Notes from the Road: How a Yellowstone Country Kid Grows Up
I grew up in a snowy place. A place that was gray and stormy and was somewhere in the Minnesota - Maine corridor, where winters were fierce, the snow was wet and the local Prozac prescription per capita was among the highest in the nation (it was the sun deprivation, essentially).
But I grew up surrounded by snow in the winter, which meant the move to Montana a few years ago wasn’t going to faze me. I had survived winters without snow tires and my dad taught me to do donuts in the cul-de-sac. Heck, I survived the era before performance wear, when my mom dressed me in cotton turtlenecks and silk long johns for ski lessons and my snow gear most definitely did not have a Gore-Tex finish. (I also survived a KD Lang haircut, but that’s another story for another time.)
So when I moved to Montana’s Yellowstone Country from the biggest urban center in the northern U.S., I figured it would be like a homecoming (minus the Prozac).
Except that kids growing up in Yellowstone Country are a different breed. They’ve garnered a veritable encyclopedia of knowledge about the outdoors, gleaned from their parents, their teachers, camping trips and outdoor excursions. They’ve learned not only to appreciate the outdoors, but also to make it their second home.
Yellowstone Country kids are taught, for instance, that if you ever get caught and buried in an avalanche, you should spit so that you know which way is up or down. (That was definitely not required knowledge in my suburban grade school.)
Yellowstone Country grade school playgrounds are flooded in the winter so they can ice skate during recess.
Kids here own no fewer than three different jackets, five hats and four different helmets. And, it should be noted that, despite owning all of this outdoor gear, it’s not unusual to see kids in shorts or without jackets in the dead of winter. It’s almost like growing up here makes them impervious to winter’s chill.
They actually understand the whole Earth Science unit on rock striations and mountain formations and the various phases of rock pressurization because Yellowstone National Park is in their backyard.

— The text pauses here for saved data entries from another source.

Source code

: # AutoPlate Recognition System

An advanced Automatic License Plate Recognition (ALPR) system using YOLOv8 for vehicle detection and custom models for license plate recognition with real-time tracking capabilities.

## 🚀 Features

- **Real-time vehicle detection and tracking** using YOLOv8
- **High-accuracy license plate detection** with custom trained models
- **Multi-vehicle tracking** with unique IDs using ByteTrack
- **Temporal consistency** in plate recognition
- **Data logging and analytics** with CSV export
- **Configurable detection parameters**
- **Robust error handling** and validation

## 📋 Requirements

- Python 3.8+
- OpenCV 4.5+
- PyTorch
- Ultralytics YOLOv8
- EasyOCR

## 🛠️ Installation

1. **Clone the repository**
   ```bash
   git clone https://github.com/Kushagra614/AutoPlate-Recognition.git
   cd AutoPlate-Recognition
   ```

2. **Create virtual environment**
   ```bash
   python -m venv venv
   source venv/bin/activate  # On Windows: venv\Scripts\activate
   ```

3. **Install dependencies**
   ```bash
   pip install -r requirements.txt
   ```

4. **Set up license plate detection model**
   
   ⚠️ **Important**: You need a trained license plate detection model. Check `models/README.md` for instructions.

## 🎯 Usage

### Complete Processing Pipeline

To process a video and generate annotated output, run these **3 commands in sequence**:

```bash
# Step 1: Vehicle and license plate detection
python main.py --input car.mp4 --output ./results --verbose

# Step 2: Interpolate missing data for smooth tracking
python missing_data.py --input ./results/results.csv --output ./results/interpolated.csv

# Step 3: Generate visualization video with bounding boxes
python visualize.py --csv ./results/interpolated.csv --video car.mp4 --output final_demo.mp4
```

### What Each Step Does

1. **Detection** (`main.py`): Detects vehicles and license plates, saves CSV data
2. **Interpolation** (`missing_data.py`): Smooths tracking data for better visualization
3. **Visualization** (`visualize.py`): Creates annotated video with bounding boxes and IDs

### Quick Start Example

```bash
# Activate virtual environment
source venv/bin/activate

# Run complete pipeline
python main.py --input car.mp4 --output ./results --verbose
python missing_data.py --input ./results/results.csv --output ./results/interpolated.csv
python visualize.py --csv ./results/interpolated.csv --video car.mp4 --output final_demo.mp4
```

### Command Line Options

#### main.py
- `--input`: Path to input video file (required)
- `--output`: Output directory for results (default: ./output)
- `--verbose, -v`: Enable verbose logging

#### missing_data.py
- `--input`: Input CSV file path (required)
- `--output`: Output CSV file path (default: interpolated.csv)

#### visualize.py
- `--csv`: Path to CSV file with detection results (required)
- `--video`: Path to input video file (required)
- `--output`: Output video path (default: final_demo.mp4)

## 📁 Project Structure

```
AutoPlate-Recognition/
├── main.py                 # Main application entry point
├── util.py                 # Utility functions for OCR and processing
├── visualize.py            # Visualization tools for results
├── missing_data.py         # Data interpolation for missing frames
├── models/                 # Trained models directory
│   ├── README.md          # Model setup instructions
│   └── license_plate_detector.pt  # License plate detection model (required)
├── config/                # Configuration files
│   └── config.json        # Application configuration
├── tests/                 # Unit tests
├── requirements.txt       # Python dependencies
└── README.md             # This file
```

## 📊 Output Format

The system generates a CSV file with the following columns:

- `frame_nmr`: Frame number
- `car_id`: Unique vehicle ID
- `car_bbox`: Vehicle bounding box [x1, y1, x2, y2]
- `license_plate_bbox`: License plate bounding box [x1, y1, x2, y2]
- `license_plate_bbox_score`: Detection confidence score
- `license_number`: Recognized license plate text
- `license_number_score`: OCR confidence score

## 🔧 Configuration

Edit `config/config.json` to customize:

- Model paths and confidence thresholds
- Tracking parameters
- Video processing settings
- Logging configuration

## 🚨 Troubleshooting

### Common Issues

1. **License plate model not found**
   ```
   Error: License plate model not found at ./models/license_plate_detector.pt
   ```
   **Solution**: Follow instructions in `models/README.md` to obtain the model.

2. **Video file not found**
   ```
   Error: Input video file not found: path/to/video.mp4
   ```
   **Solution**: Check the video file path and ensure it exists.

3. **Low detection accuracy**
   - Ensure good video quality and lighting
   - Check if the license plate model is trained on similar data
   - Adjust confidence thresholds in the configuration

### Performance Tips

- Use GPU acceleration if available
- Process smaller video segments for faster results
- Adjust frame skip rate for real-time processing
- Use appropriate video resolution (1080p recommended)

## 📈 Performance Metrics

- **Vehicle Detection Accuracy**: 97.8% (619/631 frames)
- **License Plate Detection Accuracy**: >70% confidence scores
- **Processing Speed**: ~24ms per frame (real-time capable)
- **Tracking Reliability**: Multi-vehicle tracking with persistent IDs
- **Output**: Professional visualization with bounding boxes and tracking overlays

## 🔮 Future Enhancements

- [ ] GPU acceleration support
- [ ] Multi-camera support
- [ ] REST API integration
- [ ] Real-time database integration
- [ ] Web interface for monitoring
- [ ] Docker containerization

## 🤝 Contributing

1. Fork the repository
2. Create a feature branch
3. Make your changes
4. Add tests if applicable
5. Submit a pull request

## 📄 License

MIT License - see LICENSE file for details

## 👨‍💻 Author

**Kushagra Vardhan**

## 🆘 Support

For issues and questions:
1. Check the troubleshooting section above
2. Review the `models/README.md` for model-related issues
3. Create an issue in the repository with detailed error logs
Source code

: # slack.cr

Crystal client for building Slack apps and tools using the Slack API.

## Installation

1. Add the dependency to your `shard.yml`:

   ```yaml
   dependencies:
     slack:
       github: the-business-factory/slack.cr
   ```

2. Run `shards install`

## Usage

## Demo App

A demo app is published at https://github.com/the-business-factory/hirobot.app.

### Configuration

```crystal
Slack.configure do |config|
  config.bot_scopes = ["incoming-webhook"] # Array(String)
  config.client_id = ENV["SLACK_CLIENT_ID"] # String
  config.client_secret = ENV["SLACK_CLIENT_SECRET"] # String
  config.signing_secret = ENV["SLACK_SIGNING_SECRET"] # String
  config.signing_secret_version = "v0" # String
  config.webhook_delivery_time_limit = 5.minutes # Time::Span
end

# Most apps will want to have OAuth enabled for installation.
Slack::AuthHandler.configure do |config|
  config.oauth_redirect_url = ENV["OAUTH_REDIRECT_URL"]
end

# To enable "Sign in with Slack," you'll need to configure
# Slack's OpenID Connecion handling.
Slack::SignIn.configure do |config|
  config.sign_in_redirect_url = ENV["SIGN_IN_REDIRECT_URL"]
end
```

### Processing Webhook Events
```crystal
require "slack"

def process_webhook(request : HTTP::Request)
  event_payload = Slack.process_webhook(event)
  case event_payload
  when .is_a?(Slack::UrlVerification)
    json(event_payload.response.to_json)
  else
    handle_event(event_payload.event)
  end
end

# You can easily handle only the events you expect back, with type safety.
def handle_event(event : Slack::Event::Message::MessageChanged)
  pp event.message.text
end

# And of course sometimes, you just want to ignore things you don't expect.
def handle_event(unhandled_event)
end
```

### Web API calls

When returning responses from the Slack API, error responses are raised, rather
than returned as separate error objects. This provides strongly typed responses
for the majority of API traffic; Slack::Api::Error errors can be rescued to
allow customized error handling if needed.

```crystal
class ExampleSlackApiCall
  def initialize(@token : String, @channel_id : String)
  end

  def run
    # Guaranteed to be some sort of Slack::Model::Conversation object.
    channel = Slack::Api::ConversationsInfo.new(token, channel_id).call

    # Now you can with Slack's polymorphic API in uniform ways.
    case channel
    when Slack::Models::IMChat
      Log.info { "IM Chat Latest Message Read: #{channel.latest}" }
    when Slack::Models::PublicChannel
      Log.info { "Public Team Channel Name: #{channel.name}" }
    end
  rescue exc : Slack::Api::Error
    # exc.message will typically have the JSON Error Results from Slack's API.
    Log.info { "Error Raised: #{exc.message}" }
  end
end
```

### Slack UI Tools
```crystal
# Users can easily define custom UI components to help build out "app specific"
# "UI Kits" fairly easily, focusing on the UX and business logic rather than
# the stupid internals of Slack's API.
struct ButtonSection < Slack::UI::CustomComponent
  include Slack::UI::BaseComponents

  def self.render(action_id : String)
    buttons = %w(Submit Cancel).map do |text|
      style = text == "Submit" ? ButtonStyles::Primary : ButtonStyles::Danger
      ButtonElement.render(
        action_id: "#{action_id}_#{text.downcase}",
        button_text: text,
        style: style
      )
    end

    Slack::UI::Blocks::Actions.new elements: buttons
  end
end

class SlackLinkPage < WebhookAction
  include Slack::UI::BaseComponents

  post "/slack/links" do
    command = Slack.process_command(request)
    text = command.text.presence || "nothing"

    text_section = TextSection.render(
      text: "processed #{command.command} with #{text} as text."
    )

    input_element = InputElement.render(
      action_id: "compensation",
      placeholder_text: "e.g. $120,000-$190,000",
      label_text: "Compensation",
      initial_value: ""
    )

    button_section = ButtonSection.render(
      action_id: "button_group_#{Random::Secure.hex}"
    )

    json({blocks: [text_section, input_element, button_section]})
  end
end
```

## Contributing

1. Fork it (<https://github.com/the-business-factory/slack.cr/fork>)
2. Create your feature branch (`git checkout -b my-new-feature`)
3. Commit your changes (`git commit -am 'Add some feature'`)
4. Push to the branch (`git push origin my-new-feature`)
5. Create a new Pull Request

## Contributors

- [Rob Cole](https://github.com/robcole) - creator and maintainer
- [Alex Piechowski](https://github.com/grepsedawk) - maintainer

Instead of field trips to country museums and the Federal Reserve Bank, they go to Red Lodge Mountain, Bridger Bowl and Big Sky. With their skis and snowboards. To study snow durability and ski jump formations, presumably.
On weekends, ballet lessons and soccer practice are often sandwiched between fly fishing trips and backpacking expeditions.
Kids often own small rifles, archery sets and knives before they’re in grade school. And, contrary to A Christmas Story, no one worries about anyone shooting his or her eye out.
It’s not unusual to see a tiny baby bundled against its mama’s chest as she paddles the Yellowstone River in a canoe or raft. Similarly, most kids don’t remember their first camping trips because they were too little.
They don’t troll the mall with their friends on weekends because they’re too busy trolling ski descents, rock walls and BMX parks.
Moose, elk, bison and deer sightings don’t faze them. A glimpse of someone standing in a lift line in jeans and an NFL Starter jacket, however, does.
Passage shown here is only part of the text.